(Collected data)

========================================================================

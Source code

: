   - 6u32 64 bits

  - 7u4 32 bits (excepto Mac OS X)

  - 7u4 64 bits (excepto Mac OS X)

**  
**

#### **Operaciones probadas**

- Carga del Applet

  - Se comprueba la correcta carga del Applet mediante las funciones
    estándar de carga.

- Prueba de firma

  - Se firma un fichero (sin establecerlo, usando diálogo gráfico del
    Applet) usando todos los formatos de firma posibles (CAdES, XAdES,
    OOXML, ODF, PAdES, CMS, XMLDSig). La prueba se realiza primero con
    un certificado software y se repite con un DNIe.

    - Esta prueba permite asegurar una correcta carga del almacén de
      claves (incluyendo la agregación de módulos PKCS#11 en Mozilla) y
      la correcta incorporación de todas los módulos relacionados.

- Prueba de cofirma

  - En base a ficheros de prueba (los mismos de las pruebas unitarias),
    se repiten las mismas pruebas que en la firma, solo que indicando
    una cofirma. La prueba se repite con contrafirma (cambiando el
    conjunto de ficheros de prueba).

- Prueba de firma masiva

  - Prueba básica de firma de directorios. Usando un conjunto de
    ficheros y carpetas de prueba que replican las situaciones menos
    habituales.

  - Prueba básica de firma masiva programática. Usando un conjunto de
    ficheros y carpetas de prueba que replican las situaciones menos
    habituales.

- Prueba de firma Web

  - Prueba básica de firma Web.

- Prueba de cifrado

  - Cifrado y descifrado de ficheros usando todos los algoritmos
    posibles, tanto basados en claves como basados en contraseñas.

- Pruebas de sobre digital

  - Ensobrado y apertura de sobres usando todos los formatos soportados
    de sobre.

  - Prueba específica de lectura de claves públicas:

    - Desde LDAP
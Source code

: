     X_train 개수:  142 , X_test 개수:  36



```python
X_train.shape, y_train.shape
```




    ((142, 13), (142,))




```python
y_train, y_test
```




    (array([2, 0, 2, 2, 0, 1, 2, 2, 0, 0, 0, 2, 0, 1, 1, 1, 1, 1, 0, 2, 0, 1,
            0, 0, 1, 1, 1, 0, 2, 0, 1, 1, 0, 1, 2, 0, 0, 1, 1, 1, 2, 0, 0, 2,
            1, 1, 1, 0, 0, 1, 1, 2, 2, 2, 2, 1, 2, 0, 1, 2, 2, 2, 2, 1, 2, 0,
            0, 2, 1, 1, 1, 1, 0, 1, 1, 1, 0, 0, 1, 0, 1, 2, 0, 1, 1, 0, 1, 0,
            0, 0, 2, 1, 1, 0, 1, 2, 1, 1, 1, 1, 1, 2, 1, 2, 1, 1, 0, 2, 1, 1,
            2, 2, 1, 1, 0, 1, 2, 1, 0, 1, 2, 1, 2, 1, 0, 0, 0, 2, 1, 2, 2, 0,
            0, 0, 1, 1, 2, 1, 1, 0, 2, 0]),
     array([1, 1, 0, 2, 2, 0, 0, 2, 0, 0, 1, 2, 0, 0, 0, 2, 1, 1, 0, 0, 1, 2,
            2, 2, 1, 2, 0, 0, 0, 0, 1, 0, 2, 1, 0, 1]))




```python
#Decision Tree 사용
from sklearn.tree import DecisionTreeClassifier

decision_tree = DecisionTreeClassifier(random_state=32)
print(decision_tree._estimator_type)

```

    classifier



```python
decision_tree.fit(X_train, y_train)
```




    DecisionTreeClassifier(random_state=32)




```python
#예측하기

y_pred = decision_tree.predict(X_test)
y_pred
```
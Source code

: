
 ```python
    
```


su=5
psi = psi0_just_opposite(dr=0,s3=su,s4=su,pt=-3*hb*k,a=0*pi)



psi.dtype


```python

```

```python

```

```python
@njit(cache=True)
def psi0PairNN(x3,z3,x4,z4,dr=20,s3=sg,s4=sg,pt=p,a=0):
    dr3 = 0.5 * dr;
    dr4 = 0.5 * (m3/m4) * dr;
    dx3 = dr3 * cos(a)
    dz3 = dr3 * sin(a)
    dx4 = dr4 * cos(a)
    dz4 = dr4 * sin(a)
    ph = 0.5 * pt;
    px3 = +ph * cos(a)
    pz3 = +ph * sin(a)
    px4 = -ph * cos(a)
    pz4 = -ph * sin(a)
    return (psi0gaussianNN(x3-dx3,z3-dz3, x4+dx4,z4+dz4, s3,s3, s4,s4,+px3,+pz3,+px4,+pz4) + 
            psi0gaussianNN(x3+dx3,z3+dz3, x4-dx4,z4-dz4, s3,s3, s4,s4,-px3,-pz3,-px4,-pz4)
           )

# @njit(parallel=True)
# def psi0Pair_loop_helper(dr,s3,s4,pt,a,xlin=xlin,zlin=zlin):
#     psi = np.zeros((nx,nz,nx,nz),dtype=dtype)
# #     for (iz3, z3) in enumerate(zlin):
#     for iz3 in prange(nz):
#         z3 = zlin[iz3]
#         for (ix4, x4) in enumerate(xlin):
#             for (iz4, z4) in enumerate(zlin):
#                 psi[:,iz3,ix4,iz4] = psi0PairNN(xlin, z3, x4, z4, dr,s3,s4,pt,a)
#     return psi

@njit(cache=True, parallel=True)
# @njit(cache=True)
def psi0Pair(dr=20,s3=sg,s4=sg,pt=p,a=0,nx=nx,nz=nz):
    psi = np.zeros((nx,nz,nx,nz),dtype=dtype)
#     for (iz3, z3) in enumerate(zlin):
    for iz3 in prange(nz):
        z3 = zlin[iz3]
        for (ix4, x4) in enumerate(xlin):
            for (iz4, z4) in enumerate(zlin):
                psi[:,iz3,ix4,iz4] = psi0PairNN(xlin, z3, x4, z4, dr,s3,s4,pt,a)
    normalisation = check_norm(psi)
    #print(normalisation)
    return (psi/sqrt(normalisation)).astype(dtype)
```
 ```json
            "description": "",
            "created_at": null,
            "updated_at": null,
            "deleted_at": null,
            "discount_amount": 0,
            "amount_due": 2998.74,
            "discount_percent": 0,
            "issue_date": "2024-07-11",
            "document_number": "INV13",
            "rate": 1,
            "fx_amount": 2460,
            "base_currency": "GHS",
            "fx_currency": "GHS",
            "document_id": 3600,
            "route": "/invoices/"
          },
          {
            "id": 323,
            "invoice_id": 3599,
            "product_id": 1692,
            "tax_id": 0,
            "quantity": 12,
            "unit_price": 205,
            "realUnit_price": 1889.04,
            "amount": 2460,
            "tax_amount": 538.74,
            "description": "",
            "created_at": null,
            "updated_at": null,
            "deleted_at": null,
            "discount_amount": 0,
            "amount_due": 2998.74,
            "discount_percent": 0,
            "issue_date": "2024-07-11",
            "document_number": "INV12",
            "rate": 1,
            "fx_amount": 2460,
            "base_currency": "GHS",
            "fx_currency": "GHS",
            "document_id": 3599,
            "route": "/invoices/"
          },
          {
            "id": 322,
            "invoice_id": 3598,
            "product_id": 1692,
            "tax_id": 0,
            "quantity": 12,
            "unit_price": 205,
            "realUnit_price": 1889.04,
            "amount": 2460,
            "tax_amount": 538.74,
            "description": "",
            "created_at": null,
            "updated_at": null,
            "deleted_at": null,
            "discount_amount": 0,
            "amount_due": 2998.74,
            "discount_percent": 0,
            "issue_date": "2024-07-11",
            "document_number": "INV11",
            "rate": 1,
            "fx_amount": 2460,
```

========================================================================

__ASSIGNED TASK__: Transcribe only the lines from the beginning of the entries to the line with "se repiten las", inclusive, exactly as written.

__OUTPUT OF THE TASK__:
Source code

:   - 6u32 64 bits

  - 7u4 32 bits (excepto Mac OS X)

  - 7u4 64 bits (excepto Mac OS X)

**  
**

#### **Operaciones probadas**

- Carga del Applet

  - Se comprueba la correcta carga del Applet mediante las funciones
    estándar de carga.

- Prueba de firma

  - Se firma un fichero (sin establecerlo, usando diálogo gráfico del
    Applet) usando todos los formatos de firma posibles (CAdES, XAdES,
    OOXML, ODF, PAdES, CMS, XMLDSig). La prueba se realiza primero con
    un certificado software y se repite con un DNIe.

    - Esta prueba permite asegurar una correcta carga del almacén de
      claves (incluyendo la agregación de módulos PKCS#11 en Mozilla) y
      la correcta incorporación de todas los módulos relacionados.

- Prueba de cofirma

  - En base a ficheros de prueba (los mismos de las pruebas unitarias),
    se repiten las mismas pruebas que en la firma, solo que indicando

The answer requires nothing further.